## REQUIREMENT
Every line in the listing below that holds the word "technologii" should be returned.

## GIVEN ENTRIES
[Start of section]
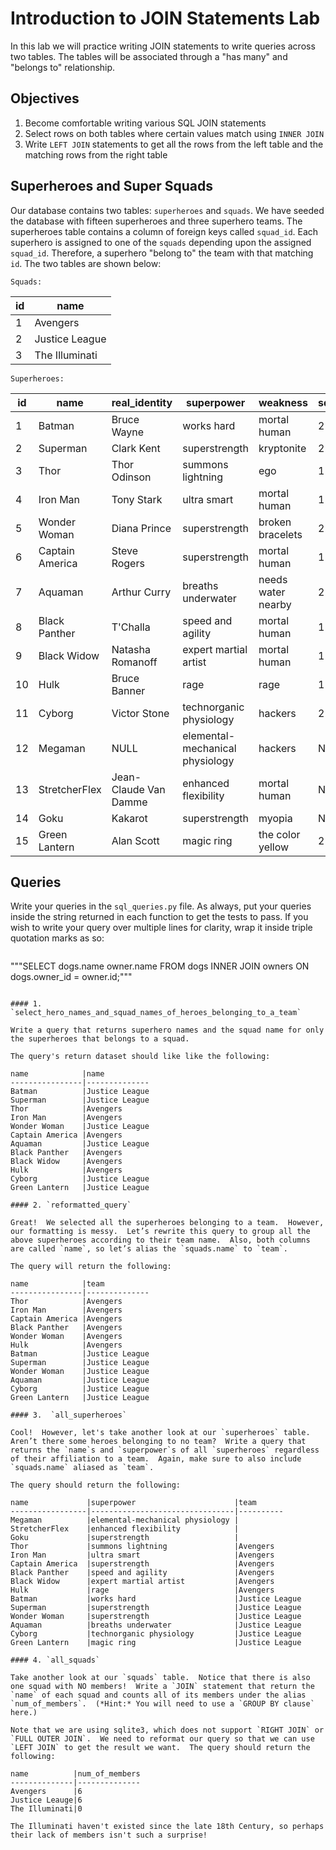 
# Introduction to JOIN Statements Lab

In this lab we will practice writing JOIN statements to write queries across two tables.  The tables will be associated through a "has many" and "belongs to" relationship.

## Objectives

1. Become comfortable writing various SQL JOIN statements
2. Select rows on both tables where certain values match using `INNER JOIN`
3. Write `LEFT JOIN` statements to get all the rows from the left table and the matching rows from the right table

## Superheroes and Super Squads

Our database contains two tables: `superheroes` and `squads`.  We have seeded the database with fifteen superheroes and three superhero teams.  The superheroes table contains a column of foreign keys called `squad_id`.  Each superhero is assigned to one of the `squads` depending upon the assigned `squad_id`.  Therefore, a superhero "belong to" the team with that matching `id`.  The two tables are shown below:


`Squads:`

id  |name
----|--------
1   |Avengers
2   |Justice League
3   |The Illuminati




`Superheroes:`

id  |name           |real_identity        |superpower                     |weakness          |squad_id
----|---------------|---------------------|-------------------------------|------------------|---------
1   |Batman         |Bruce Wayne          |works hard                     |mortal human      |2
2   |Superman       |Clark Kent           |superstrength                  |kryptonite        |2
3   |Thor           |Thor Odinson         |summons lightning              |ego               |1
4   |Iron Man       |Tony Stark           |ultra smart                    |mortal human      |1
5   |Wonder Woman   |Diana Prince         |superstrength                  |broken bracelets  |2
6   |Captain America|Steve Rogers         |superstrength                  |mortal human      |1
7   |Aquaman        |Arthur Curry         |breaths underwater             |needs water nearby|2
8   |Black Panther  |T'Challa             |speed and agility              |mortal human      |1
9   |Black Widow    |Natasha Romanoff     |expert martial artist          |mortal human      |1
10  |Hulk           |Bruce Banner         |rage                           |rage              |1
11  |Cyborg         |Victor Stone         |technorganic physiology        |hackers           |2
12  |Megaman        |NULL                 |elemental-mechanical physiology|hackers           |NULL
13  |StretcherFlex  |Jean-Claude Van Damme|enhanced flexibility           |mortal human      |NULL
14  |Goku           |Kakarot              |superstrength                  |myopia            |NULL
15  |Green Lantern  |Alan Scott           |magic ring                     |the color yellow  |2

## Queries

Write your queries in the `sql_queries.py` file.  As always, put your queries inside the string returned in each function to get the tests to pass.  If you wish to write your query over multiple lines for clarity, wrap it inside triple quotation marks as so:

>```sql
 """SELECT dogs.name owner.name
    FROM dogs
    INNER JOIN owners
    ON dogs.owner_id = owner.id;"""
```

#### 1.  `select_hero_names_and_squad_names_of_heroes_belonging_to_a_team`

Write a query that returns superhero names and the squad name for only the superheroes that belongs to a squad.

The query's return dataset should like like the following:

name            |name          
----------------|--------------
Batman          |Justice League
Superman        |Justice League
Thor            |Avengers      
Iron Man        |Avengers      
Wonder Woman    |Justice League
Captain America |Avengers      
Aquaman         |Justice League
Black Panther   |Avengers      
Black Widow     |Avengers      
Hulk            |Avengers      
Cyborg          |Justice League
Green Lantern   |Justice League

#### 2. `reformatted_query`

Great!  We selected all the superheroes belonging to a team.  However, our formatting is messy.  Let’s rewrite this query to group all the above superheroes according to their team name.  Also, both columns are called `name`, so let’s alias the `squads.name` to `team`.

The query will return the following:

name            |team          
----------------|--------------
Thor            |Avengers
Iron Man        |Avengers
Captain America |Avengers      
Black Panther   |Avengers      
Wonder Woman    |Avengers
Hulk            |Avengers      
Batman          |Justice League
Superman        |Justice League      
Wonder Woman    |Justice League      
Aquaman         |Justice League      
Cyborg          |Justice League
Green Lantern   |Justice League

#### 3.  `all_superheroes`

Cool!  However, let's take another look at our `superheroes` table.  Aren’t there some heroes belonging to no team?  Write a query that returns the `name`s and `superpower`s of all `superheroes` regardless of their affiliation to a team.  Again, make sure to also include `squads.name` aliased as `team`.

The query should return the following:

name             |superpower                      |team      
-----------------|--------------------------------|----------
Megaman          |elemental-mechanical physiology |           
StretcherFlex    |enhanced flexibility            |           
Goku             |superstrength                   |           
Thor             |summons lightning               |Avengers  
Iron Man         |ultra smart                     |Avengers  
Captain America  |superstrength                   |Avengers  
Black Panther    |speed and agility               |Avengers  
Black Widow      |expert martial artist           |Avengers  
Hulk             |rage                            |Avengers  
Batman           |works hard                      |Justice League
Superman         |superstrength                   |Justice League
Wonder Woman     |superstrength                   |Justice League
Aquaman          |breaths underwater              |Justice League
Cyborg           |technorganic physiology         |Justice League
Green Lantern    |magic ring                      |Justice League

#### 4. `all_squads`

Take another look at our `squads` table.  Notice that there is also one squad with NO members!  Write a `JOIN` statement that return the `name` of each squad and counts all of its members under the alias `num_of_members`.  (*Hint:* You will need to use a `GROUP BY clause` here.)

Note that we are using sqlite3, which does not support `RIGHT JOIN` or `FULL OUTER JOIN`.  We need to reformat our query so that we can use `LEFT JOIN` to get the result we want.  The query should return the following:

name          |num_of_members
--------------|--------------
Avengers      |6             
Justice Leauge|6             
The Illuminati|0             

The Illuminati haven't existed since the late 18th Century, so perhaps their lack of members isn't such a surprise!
[End of section]
[Start of section]
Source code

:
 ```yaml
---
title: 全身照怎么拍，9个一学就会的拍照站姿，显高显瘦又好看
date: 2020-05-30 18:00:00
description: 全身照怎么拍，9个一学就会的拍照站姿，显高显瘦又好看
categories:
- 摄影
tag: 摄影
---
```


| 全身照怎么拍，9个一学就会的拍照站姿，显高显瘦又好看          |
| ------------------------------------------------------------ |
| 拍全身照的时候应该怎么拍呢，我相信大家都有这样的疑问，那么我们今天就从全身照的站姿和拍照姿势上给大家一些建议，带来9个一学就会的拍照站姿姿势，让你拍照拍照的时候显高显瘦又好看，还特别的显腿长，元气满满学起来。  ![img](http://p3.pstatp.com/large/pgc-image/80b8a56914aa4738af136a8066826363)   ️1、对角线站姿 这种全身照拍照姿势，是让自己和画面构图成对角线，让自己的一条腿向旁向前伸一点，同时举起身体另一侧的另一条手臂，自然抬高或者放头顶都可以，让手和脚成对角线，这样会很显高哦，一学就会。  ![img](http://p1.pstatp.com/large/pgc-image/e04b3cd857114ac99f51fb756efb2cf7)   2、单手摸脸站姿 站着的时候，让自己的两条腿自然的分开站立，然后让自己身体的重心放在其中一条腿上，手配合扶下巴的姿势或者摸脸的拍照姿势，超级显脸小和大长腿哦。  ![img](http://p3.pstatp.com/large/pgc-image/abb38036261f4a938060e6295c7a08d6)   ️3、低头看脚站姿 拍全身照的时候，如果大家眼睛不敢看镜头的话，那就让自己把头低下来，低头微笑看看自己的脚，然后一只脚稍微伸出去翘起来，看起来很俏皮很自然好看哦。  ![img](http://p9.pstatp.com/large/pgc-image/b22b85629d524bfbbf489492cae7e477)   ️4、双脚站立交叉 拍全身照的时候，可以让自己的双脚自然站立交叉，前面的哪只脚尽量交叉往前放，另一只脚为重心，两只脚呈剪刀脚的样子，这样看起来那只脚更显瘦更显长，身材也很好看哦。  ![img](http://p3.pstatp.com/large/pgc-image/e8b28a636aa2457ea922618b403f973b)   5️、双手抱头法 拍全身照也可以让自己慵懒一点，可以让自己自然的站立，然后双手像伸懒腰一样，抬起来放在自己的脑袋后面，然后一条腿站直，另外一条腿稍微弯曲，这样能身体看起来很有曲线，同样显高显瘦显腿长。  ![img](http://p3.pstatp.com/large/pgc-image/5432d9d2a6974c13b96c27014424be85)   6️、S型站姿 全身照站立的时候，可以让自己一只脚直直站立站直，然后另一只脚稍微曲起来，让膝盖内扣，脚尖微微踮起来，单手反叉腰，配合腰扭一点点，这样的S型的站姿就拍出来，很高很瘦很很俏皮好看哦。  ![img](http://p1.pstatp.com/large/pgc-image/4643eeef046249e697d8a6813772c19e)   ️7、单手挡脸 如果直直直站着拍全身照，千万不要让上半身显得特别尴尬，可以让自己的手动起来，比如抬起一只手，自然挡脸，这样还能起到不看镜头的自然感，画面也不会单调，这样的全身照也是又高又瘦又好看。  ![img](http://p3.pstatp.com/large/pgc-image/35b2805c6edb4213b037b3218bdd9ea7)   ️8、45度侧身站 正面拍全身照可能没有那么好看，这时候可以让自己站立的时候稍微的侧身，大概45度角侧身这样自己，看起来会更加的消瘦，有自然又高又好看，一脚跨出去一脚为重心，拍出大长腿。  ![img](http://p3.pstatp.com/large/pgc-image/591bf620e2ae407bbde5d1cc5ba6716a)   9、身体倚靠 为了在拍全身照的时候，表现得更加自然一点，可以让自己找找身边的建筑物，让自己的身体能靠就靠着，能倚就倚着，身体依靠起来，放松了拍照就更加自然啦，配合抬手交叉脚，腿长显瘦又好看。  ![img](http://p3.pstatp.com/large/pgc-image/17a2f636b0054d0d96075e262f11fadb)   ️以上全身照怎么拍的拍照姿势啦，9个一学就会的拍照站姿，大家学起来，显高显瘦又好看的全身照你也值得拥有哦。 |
[End of section]
[Start of section]
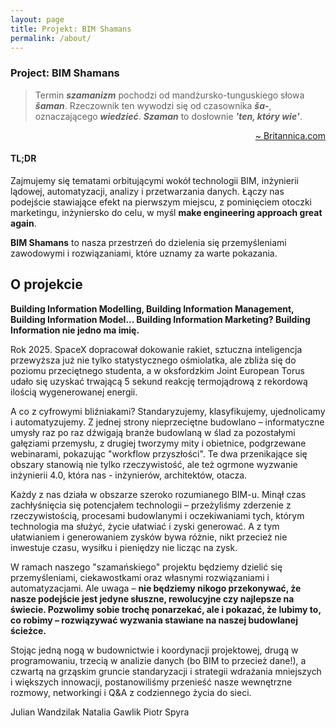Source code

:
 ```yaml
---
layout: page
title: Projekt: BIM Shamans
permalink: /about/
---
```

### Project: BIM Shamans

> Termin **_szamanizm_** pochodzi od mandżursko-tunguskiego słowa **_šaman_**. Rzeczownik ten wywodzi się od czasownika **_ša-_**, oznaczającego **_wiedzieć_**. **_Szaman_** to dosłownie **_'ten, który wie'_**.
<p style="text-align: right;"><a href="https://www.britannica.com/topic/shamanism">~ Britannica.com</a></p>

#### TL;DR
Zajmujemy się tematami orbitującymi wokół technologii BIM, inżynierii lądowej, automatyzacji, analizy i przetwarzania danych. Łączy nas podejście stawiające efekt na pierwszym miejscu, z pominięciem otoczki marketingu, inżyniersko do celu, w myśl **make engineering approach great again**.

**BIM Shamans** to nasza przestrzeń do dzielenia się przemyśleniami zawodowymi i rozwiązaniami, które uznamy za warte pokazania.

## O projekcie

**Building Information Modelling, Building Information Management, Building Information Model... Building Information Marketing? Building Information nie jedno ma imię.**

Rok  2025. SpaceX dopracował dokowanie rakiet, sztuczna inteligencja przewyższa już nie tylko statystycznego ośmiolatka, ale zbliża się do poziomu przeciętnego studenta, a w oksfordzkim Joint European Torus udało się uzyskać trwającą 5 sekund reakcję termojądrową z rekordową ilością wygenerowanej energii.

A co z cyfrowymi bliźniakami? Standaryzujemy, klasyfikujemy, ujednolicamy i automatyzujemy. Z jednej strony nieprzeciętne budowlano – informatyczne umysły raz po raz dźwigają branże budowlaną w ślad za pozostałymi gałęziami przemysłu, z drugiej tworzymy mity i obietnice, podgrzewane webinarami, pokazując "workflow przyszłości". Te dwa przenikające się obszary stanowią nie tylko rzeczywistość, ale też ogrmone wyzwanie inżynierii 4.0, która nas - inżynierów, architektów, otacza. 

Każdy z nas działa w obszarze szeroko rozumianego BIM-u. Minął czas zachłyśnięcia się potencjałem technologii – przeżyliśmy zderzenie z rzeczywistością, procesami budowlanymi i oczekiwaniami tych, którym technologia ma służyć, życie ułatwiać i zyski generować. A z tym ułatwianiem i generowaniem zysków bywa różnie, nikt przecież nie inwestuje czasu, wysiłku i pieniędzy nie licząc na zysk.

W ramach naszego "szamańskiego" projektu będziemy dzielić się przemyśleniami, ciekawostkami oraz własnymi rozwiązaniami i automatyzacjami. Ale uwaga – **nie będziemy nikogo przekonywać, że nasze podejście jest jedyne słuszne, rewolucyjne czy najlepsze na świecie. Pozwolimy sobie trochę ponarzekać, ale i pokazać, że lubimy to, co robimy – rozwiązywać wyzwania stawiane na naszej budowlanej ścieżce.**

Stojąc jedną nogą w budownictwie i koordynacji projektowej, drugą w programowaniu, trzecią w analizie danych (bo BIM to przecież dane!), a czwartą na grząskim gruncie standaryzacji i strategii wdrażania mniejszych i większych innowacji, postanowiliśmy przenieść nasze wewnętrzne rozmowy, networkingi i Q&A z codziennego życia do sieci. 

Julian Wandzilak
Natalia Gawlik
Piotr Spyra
[End of section]
## TASK SOLUTION
Zajmujemy się tematami orbitującymi wokół technologii BIM, inżynierii lądowej, automatyzacji, analizy i przetwarzania danych. Łączy nas podejście stawiające efekt na pierwszym miejscu, z pominięciem otoczki marketingu, inżyniersko do celu, w myśl **make engineering approach great again**.
Każdy z nas działa w obszarze szeroko rozumianego BIM-u. Minął czas zachłyśnięcia się potencjałem technologii – przeżyliśmy zderzenie z rzeczywistością, procesami budowlanymi i oczekiwaniami tych, którym technologia ma służyć, życie ułatwiać i zyski generować. A z tym ułatwianiem i generowaniem zysków bywa różnie, nikt przecież nie inwestuje czasu, wysiłku i pieniędzy nie licząc na zysk.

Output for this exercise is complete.